Een broodje gemaakt van enkel maismeel, zout en water. Het broodje gevuld met bijvoorbeeld bonen, vlees en kaas is dagelijkse kost - soms wel driemaal per dag - in Venezuela en Colombia. Daarnaast is het een uitstekend alternatief voor mensen die geen gluten mogen of willen eten. In verschillende wereldsteden was het broodje al eerder gespot, maar in Amsterdam was hij enkel sporadisch te bekennen. Tot twee weken geleden. Toen werd de pop-up Amsterdam Arepa’s geopend in een zijstraat van de Albert Cuypstraat. Sindsdien is het broodje populair en staan niet alleen Zuid-Amerikanen, maar ook Amsterdammers in de rij.
Ignacio en Fernando

Ignacio Font Kuhn en Fernando Paez Magro zijn de chefs van de zaak. Ze werkten eerst bij Roberto's en Fernando stond ook in de keuken van Guts & Glory en Bar Centraal. Ze vinden het hilarisch om te zien dat zoveel mensen zo enthousiast zijn over dit, voor hen, simpele broodje. Een Nederlandse oud-collega en vriend van Ignacio en Fernando was in 2012 al in Venezuela op bezoek bij Ignacio en at daar ongeveer iedere dag een andere arepa. Hij vond het een geweldig idee om dit broodje naar Nederland te halen en tipte Ignacio en Fernando dat Nederland kennis moest maken met dit streetfood.
De reden waarom het broodje inmiddels te vinden is in allerlei landen in de wereld is echter minder vrolijk. Het gaat (economisch) niet goed met Venezuela. Er ligt bijna geen eten meer in de winkelschappen en ook aan een baan komen is lastig. Daarom zijn er dus veel Venezolanen die hun liefde voor de arepa met zich meenemen naar andere landen.

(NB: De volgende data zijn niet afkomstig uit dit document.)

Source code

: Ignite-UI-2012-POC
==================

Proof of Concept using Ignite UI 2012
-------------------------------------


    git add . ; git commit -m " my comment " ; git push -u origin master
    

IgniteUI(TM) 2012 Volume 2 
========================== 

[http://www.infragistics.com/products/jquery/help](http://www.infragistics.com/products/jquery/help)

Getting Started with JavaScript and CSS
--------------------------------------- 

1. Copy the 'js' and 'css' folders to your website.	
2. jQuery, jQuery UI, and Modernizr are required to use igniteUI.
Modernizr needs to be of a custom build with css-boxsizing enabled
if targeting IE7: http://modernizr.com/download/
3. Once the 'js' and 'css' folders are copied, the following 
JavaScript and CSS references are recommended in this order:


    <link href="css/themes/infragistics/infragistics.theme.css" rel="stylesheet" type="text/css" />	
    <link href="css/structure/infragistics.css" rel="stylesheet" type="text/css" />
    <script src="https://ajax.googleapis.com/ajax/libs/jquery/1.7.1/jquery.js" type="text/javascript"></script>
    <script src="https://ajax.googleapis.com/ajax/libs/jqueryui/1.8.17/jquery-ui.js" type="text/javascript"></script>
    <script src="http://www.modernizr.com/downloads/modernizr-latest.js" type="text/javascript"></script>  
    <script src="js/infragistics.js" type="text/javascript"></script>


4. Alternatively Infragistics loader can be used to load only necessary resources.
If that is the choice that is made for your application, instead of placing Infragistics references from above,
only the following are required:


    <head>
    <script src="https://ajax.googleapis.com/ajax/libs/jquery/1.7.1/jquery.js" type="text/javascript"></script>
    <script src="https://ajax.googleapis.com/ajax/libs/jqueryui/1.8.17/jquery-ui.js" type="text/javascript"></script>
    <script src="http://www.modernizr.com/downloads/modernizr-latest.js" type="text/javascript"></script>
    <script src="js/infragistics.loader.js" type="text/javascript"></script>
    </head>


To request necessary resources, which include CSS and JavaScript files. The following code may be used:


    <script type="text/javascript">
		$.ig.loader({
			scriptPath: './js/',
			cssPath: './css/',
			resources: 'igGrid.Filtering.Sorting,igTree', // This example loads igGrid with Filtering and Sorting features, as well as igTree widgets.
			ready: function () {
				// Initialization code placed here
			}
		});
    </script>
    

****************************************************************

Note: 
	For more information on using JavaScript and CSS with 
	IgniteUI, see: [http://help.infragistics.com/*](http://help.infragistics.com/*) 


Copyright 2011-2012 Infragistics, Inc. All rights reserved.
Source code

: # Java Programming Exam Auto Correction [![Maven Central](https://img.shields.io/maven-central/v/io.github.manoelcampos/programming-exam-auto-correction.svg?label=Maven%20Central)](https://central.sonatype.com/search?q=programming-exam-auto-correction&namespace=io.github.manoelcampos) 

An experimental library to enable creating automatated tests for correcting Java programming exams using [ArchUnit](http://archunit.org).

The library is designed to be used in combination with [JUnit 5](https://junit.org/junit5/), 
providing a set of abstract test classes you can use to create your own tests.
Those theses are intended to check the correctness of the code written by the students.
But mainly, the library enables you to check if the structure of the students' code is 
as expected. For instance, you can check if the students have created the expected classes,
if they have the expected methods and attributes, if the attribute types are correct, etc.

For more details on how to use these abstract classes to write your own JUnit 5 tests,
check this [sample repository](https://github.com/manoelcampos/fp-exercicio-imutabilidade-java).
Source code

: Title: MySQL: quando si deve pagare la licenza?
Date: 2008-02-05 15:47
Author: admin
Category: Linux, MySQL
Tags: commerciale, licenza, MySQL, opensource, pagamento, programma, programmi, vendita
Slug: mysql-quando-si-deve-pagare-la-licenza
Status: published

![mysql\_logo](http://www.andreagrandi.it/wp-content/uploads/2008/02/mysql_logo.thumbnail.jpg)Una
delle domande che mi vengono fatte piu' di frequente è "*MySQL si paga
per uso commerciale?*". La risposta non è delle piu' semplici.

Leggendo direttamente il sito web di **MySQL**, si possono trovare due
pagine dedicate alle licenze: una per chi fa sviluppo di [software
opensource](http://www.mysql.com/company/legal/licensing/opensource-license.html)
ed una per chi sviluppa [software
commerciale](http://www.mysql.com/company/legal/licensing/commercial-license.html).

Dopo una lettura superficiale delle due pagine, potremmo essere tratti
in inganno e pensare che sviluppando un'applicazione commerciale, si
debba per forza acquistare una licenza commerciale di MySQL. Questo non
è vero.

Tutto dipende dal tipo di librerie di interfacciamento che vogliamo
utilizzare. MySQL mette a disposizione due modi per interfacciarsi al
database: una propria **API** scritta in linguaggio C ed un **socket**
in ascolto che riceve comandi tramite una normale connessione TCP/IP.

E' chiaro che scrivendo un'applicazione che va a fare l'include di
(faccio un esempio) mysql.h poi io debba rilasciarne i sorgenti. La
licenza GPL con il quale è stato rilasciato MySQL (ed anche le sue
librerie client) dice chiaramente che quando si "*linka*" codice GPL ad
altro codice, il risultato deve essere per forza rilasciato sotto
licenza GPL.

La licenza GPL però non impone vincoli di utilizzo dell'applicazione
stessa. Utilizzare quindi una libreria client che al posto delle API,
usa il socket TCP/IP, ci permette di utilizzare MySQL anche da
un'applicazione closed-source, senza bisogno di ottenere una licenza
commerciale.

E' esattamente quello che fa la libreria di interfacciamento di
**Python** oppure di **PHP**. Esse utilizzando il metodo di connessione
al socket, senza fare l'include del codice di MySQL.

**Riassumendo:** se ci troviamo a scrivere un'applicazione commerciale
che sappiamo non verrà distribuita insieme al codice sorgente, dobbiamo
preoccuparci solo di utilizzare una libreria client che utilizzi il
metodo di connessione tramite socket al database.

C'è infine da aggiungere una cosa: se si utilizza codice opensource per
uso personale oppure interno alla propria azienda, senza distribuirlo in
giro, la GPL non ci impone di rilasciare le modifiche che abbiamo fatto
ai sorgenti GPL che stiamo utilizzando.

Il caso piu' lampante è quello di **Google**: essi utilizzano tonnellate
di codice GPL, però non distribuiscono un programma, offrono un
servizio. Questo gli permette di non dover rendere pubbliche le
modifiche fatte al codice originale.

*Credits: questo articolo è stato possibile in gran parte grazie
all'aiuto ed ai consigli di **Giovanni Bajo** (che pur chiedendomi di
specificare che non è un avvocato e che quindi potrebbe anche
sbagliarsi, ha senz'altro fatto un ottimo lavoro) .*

De mannen hebben de komende vier maanden de mogelijkheid om in het pand van het IJspaleis, dat in de winter altijd gesloten is, de broodjes te verkopen. “Zoals het er nu naar uitziet, met alle media-aandacht, zijn we wel van plan om een vaste locatie te vinden. In de afgelopen twee weken zijn namelijk de grootste culinaire namen langs gekomen om erover te schrijven. Een hele eer en ik hoop dus dat we nog meer mensen geïnteresseerd kunnen maken in het Zuid-Amerikaanse gerecht”, wordt ons verteld.
Authentieke gerechten

De zaak is iedere dag geopend van 12.00 tot 20.00 uur en heeft geen ingewikkeld menu. Er is namelijk keuze uit vijf verschillende arepa’s die ieder goedgevuld zijn. Een greep uit de varianten zijn de ‘Arepa Dominó’ met zwarte bonen en witte kaas, ‘Arepa Pelua’ met gestoofd rundvlees en boerenkaas of de ‘Arepa Reina pepiada’ met kip en avocado. Het zijn allemaal authentieke gerechten, zoals ze ook in Venezuela en Colombia worden gegeten. Geen vernederlandste replica’s dus. Ze kosten tussen de €6.50 en €8.50 en authentieke sappen krijg je er voor €3,50 per stuk.
Wij zijn in ieder geval erg benieuwd of dit broodje de markt gaat veroveren. Echter hoeven we van Amsterdam arepa’s, op een vaste locatie na, geen uitbreiding te verwachten. Volgens Ignacio en Fernando is het vooral de kunst om zo authentiek mogelijk de blijven.